Hükmüne uyulan bozma kararında özetle; “Mahkemenin eksik inceleme ve araştırmaya ve çelişkili bilirkişi raporuna dayalı hüküm kurduğu, bu nedenle; mahkemece eski tarihli memleket haritası, hava fotoğrafları ve varsa amenajman planı, tesbit tutanağının düzenlendiği tarihten 15 veya 20 yıl önce çekilmiş hava fotoğrafları ile bu fotoğraflardan üretilmiş memleket haritası, topografik fotogrometri yöntemiyle düzenlenen kadastro haritaları, komşu parsellere ilişkin kadastro tesbit tutanak ve dayanakları, ….ada 3 nolu parselin dava dosyası ilgili yerlerden getirtildikten sonra önceki bilirkişiler dışında bir orman mühendis, bir ziraat mühendisi ve bir fen elemanı aracılığıyla yeniden yapılacak inceleme ve keşifte, çekişmeli taşınmaz ile birlikte çevre araziye de uygulanmak suretiyle taşınmazın öncesinin bu belgelerde ne şekilde nitelendirildiğinin belirlenmesi; 3116, 4785 ve 5658 sayılı kanunlar karşısındaki durumunun saptanması, toprak yapısı, bitki örtüsü ve çevresinin incelenmesi, çekişmeli taşınmazın miktarı ve konumuna göre 6831 sayılı Kanunun 17/2. maddesi gereğince orman içi açıklığı niteliğinde olup olmadığı, orman içi açıklıklarının zilyetlikle kazanılamayacağının gözetilmesi; zilyetlikle kazanılabilecek kültür arazisi olup olmadığı belirlenip, bu yolda rapor alınması; komşu parsellerin tutanak ve dayanaklarının uygulanması; bu taşınmazı sınır olarak nasıl nitelendirdiklerinin araştırılması; varsa, zilyetlik tanıklarının taşınmaz başında dinlenmesi; zilyetliğin ne zaman başladığı, kaç yıl, ne şekilde devam ettiği sorulup, kesin tarih ve olgulara dayalı, açık yanıtlar alınıp; tesbit tarihine kadar davalı yararına zilyetlikle kazanma koşullarının oluşup oluşmadığının belirlenmesi” gereğine değinilmiştir.
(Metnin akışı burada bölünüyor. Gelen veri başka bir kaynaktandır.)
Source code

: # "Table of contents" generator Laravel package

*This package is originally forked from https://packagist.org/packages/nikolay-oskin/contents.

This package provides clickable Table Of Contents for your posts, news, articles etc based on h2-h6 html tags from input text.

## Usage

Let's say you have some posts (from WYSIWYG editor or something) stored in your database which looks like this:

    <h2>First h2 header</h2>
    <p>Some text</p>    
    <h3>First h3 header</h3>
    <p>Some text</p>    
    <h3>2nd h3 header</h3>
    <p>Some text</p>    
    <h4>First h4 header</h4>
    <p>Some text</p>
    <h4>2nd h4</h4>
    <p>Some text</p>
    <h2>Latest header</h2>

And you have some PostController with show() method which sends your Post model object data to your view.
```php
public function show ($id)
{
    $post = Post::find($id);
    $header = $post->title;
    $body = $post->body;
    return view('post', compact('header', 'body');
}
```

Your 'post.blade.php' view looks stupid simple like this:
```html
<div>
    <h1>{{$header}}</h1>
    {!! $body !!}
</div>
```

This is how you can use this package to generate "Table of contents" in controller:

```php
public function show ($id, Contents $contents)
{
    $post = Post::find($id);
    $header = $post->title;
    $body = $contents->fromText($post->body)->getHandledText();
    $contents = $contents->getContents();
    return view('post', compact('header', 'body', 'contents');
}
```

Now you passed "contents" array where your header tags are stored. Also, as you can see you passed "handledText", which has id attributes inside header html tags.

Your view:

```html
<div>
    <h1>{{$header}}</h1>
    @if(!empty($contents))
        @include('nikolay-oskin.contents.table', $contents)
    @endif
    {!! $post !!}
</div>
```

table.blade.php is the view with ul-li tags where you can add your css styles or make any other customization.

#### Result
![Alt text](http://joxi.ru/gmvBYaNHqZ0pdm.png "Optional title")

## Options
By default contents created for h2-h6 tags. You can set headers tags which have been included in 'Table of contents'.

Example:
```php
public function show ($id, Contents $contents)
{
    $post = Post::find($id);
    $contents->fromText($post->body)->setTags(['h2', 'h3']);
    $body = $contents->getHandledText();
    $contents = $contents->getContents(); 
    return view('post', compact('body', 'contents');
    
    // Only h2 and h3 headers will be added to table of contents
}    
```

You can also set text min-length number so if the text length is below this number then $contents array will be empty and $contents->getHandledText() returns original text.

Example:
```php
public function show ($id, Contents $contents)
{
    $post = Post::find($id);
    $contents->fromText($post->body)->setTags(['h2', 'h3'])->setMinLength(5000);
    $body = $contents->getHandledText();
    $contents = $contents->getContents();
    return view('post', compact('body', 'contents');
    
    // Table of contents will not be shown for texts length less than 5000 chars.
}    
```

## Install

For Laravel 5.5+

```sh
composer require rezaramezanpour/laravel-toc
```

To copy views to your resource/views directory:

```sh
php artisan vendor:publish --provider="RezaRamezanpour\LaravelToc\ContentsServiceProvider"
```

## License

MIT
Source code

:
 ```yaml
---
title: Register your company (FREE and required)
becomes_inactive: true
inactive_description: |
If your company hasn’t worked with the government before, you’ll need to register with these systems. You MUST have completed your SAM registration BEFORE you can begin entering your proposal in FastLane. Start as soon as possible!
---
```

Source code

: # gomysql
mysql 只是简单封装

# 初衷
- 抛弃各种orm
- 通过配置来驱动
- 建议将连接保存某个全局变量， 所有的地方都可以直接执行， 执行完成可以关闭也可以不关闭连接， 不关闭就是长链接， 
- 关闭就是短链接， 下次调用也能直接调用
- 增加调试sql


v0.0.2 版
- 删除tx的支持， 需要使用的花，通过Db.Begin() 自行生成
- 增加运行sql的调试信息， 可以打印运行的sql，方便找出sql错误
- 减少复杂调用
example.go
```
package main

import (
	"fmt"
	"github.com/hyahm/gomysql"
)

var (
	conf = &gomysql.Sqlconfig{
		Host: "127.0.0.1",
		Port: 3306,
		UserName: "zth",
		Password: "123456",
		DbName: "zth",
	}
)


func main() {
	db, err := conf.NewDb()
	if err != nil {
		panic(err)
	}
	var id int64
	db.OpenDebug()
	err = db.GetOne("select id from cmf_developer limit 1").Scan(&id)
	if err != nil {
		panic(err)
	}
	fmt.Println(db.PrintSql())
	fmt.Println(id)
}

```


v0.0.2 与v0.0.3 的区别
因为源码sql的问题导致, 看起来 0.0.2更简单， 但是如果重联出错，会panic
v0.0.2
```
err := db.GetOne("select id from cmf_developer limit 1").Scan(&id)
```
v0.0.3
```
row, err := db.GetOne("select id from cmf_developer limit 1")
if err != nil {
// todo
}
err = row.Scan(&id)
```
Mahkemece, bozma ilâmına uyularak yapılan yargılama sonucunda davanın kabulüne çekişmeli taşınmazın kadastro tesbitinin iptali ile yüzölçümü aynı kalmak koşuluyla orman vasfı ile Hazine adına tapuya kayıt ve tesciline karar verilmiş, hüküm davalı tarafından temyiz edilmiştir.
Dava dilekçesindeki açıklamaya göre dava, kadastro tesbitine itiraz niteliğindedir.
Çekişmeli taşınmazın bulunduğu yörede tesbit tarihinden önce yapılıp kesinleşen orman kadastrosu bulunmamaktadır.
Mahkemece, bozma kararına uyularak yapılan keşif ve alınan bilirkişi raporlarına göre çekişmeli taşınmazın köy yerleşim alanı içerisinde olduğu, komşu ….ada 6 ve 9 parsel sayılı taşınmazların tarla niteliği ile gerçek kişiler adına tesbitlerinin yapılıp kesinleştiği, ziraat bilirkişi raporuna göre taşınmazın %7-9 eğimli, içinde 1 adet 20-25 yaşlarında ceviz ağacı olan çayırlık niteliğinde olduğu, 40-50 yıl boyunca tarım arazisi olarak zilyetlik edildiğinin mahallî bilirkişiler tarafından beyan edildiği, orman bilirkişi raporunda da çekişmeli taşınmazın eski tarihli hava fotoğrafları ve memleket haritasına dayalı olarak yöntemine uygun biçimde yapılan inceleme ve araştırmada açık alanda kaldığı ve orman sayılmayan yerlerden olduğu belirlendiği, bitişiğindeki yolun da eski memleket haritasında mevcut olduğu, bu haliyle taşınmazın orman sayılmayan zilyetlikle kazanılabilecek yerlerden olduğu, zilyetlik süre ve koşullarının oluştuğu anlaşıldığından davanın reddine ve çekişmeli taşınmazın tesbit gibi tesciline karar verilmesi gerekirken, aksine düşüncelerle delillerin yanlış takdiri ile yazılı olduğu gibi hüküm kurulması usûl ve kanuna aykırıdır.
SONUÇ:Yukarıda açıklanan nedenlerle; davalı S.. B..’nın temyiz itirazlarının kabulü ile hükmün BOZULMASINA, temyiz harcının istek halinde iadesine 08/04/2014 günü oy birliği ile karar verildi.